When a line in the entries below contains the word "leqslant", copy that line.

Source data
....

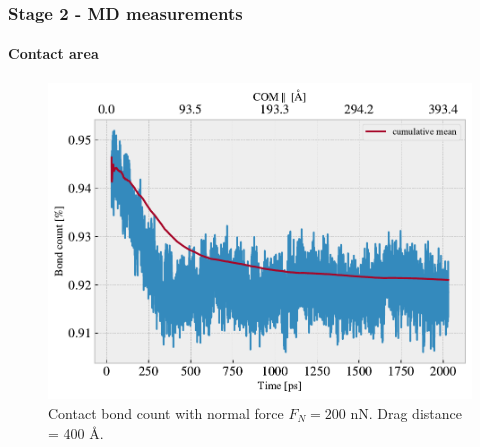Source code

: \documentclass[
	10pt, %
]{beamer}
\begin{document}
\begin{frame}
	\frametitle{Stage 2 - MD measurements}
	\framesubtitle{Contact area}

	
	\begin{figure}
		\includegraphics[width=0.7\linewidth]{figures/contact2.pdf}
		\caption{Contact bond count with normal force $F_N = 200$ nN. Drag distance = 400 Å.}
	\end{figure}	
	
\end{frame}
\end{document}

....

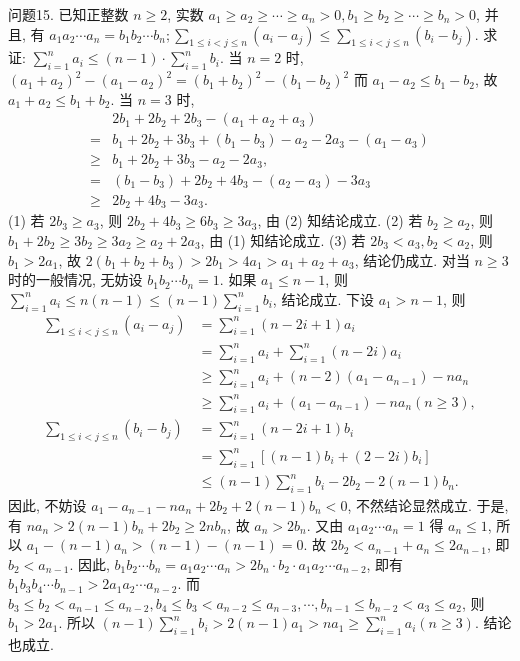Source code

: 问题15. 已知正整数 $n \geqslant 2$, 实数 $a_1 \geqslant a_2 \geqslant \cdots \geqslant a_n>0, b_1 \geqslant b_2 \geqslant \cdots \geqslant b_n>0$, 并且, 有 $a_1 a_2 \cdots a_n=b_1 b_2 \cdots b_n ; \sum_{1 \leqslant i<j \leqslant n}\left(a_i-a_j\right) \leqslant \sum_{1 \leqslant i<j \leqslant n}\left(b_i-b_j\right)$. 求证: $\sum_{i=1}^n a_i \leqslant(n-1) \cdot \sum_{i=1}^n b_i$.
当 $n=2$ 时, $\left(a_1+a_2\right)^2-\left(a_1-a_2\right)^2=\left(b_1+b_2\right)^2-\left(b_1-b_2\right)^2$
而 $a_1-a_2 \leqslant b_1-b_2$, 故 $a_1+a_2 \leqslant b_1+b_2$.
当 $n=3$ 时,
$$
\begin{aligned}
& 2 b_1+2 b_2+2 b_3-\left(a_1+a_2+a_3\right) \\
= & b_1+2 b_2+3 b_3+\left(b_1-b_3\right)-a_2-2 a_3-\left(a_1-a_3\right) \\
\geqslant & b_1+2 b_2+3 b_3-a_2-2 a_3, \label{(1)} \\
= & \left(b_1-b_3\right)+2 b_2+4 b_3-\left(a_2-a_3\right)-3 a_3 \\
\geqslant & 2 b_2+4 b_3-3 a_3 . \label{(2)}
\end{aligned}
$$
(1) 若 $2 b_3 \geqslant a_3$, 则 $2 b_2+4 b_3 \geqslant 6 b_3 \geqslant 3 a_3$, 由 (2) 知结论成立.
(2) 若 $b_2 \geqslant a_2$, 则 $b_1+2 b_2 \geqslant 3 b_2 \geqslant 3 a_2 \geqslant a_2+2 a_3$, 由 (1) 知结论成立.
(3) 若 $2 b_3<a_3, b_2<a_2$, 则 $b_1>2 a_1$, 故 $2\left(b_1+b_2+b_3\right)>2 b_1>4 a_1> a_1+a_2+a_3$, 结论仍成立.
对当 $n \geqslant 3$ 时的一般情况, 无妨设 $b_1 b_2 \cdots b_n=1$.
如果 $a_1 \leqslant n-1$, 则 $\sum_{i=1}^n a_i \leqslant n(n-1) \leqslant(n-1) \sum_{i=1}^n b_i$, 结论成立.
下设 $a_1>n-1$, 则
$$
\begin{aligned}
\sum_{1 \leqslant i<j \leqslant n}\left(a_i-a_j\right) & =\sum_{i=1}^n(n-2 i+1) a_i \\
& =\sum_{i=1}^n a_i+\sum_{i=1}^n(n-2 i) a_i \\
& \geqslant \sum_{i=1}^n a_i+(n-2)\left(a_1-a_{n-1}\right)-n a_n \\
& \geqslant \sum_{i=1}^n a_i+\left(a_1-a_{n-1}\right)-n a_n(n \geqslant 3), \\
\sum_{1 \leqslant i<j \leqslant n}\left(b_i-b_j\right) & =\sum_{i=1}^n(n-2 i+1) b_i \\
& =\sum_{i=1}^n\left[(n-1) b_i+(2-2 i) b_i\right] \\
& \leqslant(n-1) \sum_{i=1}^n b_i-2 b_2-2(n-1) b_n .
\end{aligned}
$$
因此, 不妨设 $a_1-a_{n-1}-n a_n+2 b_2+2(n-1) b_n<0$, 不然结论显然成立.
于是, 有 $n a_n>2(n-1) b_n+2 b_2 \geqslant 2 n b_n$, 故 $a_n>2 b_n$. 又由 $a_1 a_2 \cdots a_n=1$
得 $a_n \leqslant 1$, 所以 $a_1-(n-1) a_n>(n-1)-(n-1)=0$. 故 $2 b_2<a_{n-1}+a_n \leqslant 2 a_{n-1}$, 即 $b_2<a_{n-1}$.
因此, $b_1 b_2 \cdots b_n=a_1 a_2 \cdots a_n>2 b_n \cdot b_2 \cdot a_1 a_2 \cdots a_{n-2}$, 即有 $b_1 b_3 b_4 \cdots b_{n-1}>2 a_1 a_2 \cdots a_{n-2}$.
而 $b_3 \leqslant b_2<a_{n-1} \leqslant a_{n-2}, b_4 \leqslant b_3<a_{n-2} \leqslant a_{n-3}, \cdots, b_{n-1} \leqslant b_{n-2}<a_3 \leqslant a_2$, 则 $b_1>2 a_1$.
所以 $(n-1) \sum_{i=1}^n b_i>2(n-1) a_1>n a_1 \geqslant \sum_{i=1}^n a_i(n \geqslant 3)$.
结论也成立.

....

Answer section
: 问题15. 已知正整数 $n \geqslant 2$, 实数 $a_1 \geqslant a_2 \geqslant \cdots \geqslant a_n>0, b_1 \geqslant b_2 \geqslant \cdots \geqslant b_n>0$, 并且, 有 $a_1 a_2 \cdots a_n=b_1 b_2 \cdots b_n ; \sum_{1 \leqslant i<j \leqslant n}\left(a_i-a_j\right) \leqslant \sum_{1 \leqslant i<j \leqslant n}\left(b_i-b_j\right)$. 求证: $\sum_{i=1}^n a_i \leqslant(n-1) \cdot \sum_{i=1}^n b_i$.
而 $a_1-a_2 \leqslant b_1-b_2$, 故 $a_1+a_2 \leqslant b_1+b_2$.
如果 $a_1 \leqslant n-1$, 则 $\sum_{i=1}^n a_i \leqslant n(n-1) \leqslant(n-1) \sum_{i=1}^n b_i$, 结论成立.
\sum_{1 \leqslant i<j \leqslant n}\left(a_i-a_j\right) & =\sum_{i=1}^n(n-2 i+1) a_i \\
\sum_{1 \leqslant i<j \leqslant n}\left(b_i-b_j\right) & =\sum_{i=1}^n(n-2 i+1) b_i \\
& \leqslant(n-1) \sum_{i=1}^n b_i-2 b_2-2(n-1) b_n .
得 $a_n \leqslant 1$, 所以 $a_1-(n-1) a_n>(n-1)-(n-1)=0$. 故 $2 b_2<a_{n-1}+a_n \leqslant 2 a_{n-1}$, 即 $b_2<a_{n-1}$.
而 $b_3 \leqslant b_2<a_{n-1} \leqslant a_{n-2}, b_4 \leqslant b_3<a_{n-2} \leqslant a_{n-3}, \cdots, b_{n-1} \leqslant b_{n-2}<a_3 \leqslant a_2$, 则 $b_1>2 a_1$.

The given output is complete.